Moving on, Hollywood created "eye" recognition for many of their actors. Eddie Cantor had goggled eyes, Peter Lorre had sleepy eyes. Bette Davis eyes? I am not sure what those are. Greta Garbo had fetching eyes and now we have Michael Jackson's "I love you eyes"!!!

As a little change of pace, I add this tidbit to help lighten this essay. I recall this when I was in Navy boot camp at Great Lakes. A very young recruit sailor asked his Company Commander where the term "AYE AYE" came from. The Chief coyly responded that when a recruit is spoken to by a superior he is to look first at the officer's left eye and say AYE and then quickly look to the right eye and repeat AYE. As a warning, keep in mind that Sailors often tell tall stories.

More recently, I was scanning a "Peoples" magazine at my doctor's office while waiting. I came across a picture of the current President and his wife posing in what I suspect was the official Christmas photograph as it was in front of a decorated tree. (no religious connotation intended!) I decided to tear it out and take it home to study and include it into this presentation.

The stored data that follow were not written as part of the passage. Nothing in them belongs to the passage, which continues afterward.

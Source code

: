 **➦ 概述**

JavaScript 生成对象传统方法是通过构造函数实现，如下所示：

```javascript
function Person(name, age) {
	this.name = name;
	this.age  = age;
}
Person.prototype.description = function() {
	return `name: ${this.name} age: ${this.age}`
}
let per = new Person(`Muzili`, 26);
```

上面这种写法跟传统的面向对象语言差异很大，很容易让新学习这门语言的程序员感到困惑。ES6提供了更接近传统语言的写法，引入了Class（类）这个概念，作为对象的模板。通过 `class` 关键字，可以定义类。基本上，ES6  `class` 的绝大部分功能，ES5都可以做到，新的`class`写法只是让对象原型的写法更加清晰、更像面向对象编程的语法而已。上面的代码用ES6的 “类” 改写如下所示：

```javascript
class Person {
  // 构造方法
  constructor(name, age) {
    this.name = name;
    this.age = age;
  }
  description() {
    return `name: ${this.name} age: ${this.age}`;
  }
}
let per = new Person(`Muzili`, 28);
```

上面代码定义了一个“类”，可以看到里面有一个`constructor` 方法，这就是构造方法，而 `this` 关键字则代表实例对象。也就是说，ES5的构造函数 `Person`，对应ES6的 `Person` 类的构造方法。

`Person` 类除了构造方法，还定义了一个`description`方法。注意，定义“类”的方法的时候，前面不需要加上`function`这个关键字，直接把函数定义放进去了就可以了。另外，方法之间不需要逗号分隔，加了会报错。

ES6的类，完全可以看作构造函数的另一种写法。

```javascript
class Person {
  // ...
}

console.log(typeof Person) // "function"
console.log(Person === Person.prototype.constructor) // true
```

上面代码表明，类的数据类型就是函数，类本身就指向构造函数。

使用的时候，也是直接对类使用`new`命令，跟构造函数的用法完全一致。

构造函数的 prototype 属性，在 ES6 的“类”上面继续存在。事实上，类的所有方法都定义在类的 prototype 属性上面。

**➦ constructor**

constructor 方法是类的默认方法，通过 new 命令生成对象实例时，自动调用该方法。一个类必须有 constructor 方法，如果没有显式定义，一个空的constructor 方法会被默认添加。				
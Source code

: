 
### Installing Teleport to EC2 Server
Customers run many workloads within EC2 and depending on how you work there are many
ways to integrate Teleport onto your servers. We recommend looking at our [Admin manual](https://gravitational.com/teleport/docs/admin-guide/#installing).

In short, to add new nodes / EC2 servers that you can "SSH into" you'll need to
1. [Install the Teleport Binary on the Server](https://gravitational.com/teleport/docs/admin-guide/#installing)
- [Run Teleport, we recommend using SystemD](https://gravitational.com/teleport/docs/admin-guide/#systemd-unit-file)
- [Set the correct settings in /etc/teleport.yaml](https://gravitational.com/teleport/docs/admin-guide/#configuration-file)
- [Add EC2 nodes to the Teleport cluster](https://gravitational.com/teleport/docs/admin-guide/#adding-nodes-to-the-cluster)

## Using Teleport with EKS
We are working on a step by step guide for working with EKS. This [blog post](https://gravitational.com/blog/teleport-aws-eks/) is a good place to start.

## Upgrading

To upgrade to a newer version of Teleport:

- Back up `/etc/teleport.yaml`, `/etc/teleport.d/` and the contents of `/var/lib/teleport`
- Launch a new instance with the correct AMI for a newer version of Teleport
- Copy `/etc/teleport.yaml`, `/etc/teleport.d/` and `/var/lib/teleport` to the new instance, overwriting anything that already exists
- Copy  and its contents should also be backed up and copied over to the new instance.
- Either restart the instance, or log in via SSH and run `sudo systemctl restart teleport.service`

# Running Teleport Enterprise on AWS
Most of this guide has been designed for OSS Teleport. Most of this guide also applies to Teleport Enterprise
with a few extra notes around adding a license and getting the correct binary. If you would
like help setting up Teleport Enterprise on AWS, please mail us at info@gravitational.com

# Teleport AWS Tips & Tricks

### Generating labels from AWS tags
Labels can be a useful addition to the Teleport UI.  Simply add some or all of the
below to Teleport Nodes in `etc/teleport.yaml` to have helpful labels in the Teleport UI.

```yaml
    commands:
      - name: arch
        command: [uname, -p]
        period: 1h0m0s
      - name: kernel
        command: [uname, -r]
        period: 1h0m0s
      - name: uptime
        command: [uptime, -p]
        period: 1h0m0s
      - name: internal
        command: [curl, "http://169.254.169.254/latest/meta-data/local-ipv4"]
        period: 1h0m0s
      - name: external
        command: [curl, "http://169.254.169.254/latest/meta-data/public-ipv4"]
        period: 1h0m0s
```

I will admit I am a registered Democrat but I will vote in the general election for which I consider the most qualified. But before then, there will be many more pictures of candidates for me to study.

Page 3

This one of President Bush I would describe as pleasant but without any passion or depth. His look is almost vacant of any emotion coming from his rather close-together eyes. Do you see any uncertainty or anxiousness in these eyes? Boredom perhaps, but I can only hope there is intelligence there. Laura, on the other hand has beauty in her eyes. A bit too wide? No, there is knowing and compassion here. She is someone who is obviously devoted to her husband and yet a person who would be sympathetic toward the "common man. " Can you see any schemes or coercion in those orbs? As a side note, must it always be the woman who has compassion for others? If I were to use the kind of narrow association many important people use, I might say that people with eyes close together have a narrow view of the world while wide eyes on people suggest they have more understanding. Long ago the movie industry often used this concept in selecting actors for the early westerns.

If you ever have the chance to personally meet some political candidate, look him/her directly in the eye. (either one)

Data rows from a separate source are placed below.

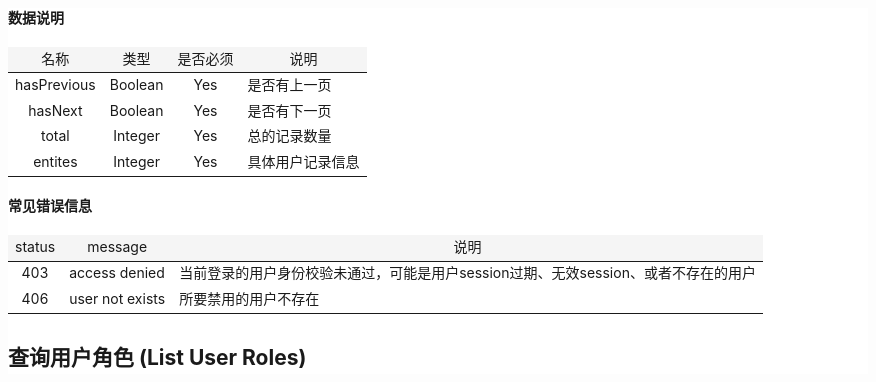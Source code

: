 #### 数据说明

<table border="0" cellpadding="0" cellspacing="0">
<thead><tr>
<td style="text-align:center; background-color:#f5f5f5;">名称</td>
<td style="text-align:center; background-color:#f5f5f5;">类型</td>
<td style="text-align:center; background-color:#f5f5f5;">是否必须</td>
<td style="text-align:center; background-color:#f5f5f5;">说明</td>
</tr></thead>
<tbody><tr>
<td style="text-align:center;">hasPrevious</td>
<td style="text-align:center;">Boolean</td>
<td style="text-align:center;">Yes</td>
<td style="text-align:left;">是否有上一页</td>
</tr><tr>
<td style="text-align:center;">hasNext</td>
<td style="text-align:center;">Boolean</td>
<td style="text-align:center;">Yes</td>
<td style="text-align:left;">是否有下一页</td>
</tr><tr>
<td style="text-align:center;">total</td>
<td style="text-align:center;">Integer</td>
<td style="text-align:center;">Yes</td>
<td style="text-align:left;">总的记录数量</td>
</tr><tr>
<td style="text-align:center;">entites</td>
<td style="text-align:center;">Integer</td>
<td style="text-align:center;">Yes</td>
<td style="text-align:left;">具体用户记录信息</td>
</tr></tbody>
</table>

#### 常见错误信息

<table border="0" cellpadding="0" cellspacing="0">
<thead><tr>
<td style="text-align:center; background-color:#f5f5f5;">status</td>
<td style="text-align:center; background-color:#f5f5f5;">message</td>
<td style="text-align:center; background-color:#f5f5f5;">说明</td>
</tr></thead>
<tbody><tr>
<td style="text-align:center;">403</td>
<td style="text-align:left;">access denied</td>
<td style="text-align:left;">当前登录的用户身份校验未通过，可能是用户session过期、无效session、或者不存在的用户</td>
</tr><tr>
<td style="text-align:center;">406</td>
<td style="text-align:left;">user not exists</td>
<td style="text-align:left;">所要禁用的用户不存在</td>
</tr></tbody>
</table>

## <a name="list-user-roles">查询用户角色 (List User Roles)</a>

I once met Nelson Rockefeller as he was stumping for office. I noticed he looked me directly in the eye and spoke to me. I am sure all of us have passed through a reception line where the "guest" was already looking past you as they shook your hand. Of course, there may be times when you wished the: priest, preacher, or principal would hurry you along.

Page 4

About 20 years ago while unwrapping the latest issue of National Geographic, I sat stunned as I gazed on the cover picture of a young Afghan woman with incredible eyes. The early photographer did not get her name! Several years later a researcher found this woman again and photographed her as she looked to him. She gave her name as "Shebat Gula". I have included a picture that shows the original picture and another that shows how she looked several years later.

Page 5

Another picture I have included is an oil painting located in the Art Museum in San Diego, CA. The artist is called El Greco who was Spanish but born in Crete in the 1500's. His painting is referred to as "Penitent Saint Peter". When seeing it the first time I thought, there must be a God for someone to look so totally apologetic.

Page 6

The last picture I have included is of an oil painting of my wife. A couple years ago I had lost interest in painting so I tried to restart some work by copying the Impressionist known as Paul CÚzanne. I faithfully tried to duplicate several of his portraits before I tried to paint my wife Marilyn. Strangely enough, for me, her eyes are hidden. This way I suppose I can only imagine what she was thinking! There is some logic to that you know.